Si d’aventure vous avez tué un journaliste mexicain après 1992, vous n’avez désormais plus rien à craindre. Vous pouvez sortir de votre cave et aller bronzer à la plage en toute tranquillité avec vos amis meurtriers car franchement, vous avez de très faibles chances de vous faire pécho. L’année dernière, des mecs en 4×4 ont déposé la tête d’un politicien local devant les bureaux du journal Tabasco Hoy. Depuis, plusieurs journaux ont fermé suite à des jets de grenades. Pour un journaliste, le Mexique est la deuxième destination la plus dangereuse au monde, après l’Irak. Omar Rabago Vital travaille au CENCOS, une organisation qui lutte pour protéger la liberté de la presse.
Vice: Bonjour Omar. J’ai appris ce qui s’était passé au Tabasco Hoy. Ça fait peur…
Omar Rabago Vital : Le plus bizarre, c’est que la police n’a jamais fait d’enquête sur cet « incident » et que les employés de Tabasco Hoy n’en ont jamais réclamé une.
Attendez… Vous voulez dire que quelqu’un a déposé une tête coupée dans un bureau et que personne n’a voulu trouver les responsables ?
C’est ça. En 2007, on a enregistré 64 cas d’intimidation de journalistes. La plupart sont des attaques physiques… Trois journalistes ont été assassinés l’année dernière mais aucune de ces enquêtes n’a aboutie. De plus, ces crimes sont passés sous silence.
Mais qui menace les journalistes ?
D’après nos enquêtes, 48 % des intimidations proviennent de membres du gouvernement, alors que 14 % sont reliées à diverses organisations criminelles. Le reste, on ne sait pas.
Donc la police ne sert à rien…
Exactement. D’ailleurs, elle est elle-même responsable de certaines de ces attaques. Et quand les victimes cherchent à témoigner, les enquêtes n’aboutissent pas. Il y a parfois quelques procès, mais les sentences touchent seulement des individus, et non les groupes ou les organisations criminelles.
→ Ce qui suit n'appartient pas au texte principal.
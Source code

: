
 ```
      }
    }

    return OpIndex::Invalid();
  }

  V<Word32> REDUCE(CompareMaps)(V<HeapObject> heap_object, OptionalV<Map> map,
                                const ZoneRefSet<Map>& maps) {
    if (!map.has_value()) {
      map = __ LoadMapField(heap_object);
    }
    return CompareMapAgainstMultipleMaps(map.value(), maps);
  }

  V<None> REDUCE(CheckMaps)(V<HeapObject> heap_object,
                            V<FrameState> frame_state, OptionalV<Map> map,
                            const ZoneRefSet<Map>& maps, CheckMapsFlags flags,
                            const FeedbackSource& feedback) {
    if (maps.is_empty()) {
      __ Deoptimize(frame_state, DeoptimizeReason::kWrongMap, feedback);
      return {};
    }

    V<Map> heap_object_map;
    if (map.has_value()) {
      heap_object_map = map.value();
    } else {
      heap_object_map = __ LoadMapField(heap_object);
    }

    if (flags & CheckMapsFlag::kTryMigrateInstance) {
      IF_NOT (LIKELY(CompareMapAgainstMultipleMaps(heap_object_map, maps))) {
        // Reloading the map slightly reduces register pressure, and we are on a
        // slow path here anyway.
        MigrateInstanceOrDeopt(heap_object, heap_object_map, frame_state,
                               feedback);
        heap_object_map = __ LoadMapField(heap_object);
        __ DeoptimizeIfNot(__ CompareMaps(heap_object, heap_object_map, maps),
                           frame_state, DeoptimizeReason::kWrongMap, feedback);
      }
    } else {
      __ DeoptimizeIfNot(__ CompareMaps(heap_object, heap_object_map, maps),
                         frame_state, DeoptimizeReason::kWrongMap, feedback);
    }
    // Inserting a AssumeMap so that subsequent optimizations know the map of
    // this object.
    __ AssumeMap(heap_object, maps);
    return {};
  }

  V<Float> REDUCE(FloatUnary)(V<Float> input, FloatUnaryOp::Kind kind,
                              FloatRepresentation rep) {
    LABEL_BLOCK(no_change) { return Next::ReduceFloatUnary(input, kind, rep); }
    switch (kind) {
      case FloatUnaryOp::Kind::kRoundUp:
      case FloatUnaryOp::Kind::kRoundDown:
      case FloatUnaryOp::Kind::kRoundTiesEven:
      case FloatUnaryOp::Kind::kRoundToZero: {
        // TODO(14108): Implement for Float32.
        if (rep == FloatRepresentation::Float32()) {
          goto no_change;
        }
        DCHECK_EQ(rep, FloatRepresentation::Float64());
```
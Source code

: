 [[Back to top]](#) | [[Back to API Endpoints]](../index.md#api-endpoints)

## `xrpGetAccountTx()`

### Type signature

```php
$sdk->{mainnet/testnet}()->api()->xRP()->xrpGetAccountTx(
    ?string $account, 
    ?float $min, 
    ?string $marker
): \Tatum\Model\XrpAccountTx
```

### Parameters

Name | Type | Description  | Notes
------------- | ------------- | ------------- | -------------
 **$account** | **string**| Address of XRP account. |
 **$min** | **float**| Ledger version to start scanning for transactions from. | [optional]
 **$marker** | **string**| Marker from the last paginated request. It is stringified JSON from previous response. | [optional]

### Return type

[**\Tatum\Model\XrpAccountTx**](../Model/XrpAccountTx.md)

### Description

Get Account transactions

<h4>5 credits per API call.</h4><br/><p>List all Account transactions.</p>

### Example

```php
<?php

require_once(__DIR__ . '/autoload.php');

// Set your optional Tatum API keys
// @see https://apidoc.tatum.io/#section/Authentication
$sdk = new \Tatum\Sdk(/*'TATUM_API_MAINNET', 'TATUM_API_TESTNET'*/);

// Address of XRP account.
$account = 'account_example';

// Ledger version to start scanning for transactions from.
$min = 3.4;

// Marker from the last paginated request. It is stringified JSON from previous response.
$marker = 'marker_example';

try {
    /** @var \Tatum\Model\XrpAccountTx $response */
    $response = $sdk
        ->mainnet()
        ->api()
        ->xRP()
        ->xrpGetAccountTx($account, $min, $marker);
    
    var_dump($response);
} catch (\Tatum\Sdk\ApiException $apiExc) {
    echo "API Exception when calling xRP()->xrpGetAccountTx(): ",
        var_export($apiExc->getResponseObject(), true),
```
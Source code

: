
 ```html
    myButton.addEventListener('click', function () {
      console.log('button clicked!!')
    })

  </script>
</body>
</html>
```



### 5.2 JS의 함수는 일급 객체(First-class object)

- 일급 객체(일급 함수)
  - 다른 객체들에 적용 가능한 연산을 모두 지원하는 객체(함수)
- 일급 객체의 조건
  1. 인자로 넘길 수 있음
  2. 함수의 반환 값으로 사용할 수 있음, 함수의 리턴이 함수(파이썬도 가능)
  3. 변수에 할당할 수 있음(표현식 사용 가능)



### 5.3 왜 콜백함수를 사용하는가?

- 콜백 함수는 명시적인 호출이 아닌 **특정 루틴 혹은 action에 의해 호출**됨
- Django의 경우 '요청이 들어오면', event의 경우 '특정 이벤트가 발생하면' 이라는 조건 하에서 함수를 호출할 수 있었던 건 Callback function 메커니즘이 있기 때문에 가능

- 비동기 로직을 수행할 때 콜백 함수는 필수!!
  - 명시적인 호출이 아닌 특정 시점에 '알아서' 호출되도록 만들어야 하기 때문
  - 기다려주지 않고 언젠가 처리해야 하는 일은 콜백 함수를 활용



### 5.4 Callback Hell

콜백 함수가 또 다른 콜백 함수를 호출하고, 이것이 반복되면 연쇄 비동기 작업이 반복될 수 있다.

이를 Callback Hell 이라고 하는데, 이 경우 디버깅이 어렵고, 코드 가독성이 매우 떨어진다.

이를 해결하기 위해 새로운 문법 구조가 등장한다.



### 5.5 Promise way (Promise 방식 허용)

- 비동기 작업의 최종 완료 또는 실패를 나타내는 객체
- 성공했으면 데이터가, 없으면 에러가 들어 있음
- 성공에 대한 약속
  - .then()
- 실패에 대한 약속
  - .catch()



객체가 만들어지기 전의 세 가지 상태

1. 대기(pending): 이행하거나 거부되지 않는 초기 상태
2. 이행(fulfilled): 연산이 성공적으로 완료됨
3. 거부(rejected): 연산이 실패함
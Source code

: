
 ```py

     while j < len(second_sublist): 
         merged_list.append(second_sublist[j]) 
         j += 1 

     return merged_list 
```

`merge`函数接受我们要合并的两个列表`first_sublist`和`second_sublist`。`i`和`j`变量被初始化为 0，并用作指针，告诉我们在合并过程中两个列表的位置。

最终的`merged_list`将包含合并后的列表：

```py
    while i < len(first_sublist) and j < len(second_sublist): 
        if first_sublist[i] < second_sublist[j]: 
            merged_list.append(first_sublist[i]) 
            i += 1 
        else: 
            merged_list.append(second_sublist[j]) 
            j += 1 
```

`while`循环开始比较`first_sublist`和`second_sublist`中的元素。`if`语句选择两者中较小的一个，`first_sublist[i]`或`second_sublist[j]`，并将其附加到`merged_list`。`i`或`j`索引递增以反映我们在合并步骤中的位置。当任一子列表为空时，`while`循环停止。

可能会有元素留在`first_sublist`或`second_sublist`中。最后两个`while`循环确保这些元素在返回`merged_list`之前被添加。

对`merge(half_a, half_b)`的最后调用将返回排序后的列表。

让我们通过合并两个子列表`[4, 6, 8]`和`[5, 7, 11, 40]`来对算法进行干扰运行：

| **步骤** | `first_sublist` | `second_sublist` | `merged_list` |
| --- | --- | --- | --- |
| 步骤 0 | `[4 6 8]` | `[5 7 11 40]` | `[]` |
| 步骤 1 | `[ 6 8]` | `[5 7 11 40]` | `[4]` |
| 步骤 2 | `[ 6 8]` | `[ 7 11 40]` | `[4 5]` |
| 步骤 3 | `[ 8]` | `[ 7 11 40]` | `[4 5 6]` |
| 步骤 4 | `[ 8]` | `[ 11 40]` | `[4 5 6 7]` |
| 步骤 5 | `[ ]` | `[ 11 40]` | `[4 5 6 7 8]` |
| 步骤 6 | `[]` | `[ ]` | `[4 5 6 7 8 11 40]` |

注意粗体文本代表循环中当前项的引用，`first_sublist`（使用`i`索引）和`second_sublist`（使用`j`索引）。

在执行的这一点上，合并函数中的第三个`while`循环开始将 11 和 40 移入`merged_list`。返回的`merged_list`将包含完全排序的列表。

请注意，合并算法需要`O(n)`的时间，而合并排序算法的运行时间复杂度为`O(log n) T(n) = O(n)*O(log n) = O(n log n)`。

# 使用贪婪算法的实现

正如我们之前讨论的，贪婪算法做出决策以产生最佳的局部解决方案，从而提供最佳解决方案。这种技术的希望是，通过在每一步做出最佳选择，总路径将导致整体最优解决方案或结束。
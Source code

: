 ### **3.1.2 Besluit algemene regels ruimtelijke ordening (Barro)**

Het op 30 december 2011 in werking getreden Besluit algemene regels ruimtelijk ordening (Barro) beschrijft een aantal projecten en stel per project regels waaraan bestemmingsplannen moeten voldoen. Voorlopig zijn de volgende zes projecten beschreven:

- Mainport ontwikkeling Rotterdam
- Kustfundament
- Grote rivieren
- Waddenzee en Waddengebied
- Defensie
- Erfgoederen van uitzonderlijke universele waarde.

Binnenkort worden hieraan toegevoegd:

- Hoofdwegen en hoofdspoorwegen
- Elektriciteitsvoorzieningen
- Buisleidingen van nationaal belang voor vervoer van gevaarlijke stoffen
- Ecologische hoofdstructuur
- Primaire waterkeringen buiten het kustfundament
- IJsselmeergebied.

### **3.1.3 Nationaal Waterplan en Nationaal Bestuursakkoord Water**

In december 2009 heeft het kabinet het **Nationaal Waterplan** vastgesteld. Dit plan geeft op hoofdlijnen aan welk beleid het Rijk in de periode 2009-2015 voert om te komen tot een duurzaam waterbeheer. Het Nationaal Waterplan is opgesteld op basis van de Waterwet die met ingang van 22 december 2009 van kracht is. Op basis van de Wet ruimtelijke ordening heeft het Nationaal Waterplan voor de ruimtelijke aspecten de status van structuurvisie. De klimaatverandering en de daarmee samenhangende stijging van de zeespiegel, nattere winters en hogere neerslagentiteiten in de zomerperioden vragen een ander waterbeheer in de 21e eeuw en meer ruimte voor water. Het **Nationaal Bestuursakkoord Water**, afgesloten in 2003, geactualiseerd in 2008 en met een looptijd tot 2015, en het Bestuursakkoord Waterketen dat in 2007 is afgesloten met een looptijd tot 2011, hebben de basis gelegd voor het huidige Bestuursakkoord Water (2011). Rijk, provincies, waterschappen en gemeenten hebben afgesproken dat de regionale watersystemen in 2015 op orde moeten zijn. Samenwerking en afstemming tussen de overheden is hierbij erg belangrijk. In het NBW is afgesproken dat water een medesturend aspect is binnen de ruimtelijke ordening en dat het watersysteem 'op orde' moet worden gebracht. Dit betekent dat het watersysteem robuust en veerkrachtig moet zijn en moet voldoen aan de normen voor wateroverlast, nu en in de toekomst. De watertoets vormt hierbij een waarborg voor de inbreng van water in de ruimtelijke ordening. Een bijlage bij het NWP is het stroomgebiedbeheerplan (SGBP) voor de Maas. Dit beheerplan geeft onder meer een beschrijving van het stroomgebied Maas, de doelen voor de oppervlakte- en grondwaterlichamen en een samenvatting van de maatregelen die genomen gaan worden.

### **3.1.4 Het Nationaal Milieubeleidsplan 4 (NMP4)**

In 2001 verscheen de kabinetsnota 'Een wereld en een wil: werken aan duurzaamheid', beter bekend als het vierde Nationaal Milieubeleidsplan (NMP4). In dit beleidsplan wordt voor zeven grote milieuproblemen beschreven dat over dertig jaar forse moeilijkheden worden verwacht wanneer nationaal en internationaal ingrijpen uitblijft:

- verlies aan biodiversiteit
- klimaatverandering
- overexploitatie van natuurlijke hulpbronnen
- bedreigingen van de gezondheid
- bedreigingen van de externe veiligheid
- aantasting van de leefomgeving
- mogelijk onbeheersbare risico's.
C’est déprimant… La situation est-elle complètement désespérée ?
Il y a eu un peu de progrès en 2006, quand le gouvernement mexicain a créé des organisations pour la liberté de la presse… Mais elles n’ont jamais assez de pouvoir pour s’occuper de tous les crimes, donc finalement ça ne suffit vraiment pas.
Et vous-même, vous n’avez pas peur de nous raconter tout ça ?
Je n’ai pas peur, mais je suis très prudent. Ces gens sont puissants. Au CENCOS, nous prenons les précautions nécessaires pour notre sécurité personnelle. Quand on quitte la capitale, on doit prévenir le bureau de toutes nos allées et venues au cas où l’on disparaîtrait. Ce sont les journalistes qui sont le plus en danger. Mais nos lignes téléphoniques sont souvent sur écoute, des types bizarres traînent devant nos bureaux et puis de temps en temps on se fait suivre par des voitures sans plaque d’immatriculation. Beaucoup de gens importants n’apprécient pas du tout ce que l’on fait, mais ne comptez pas sur moi pour les nommer…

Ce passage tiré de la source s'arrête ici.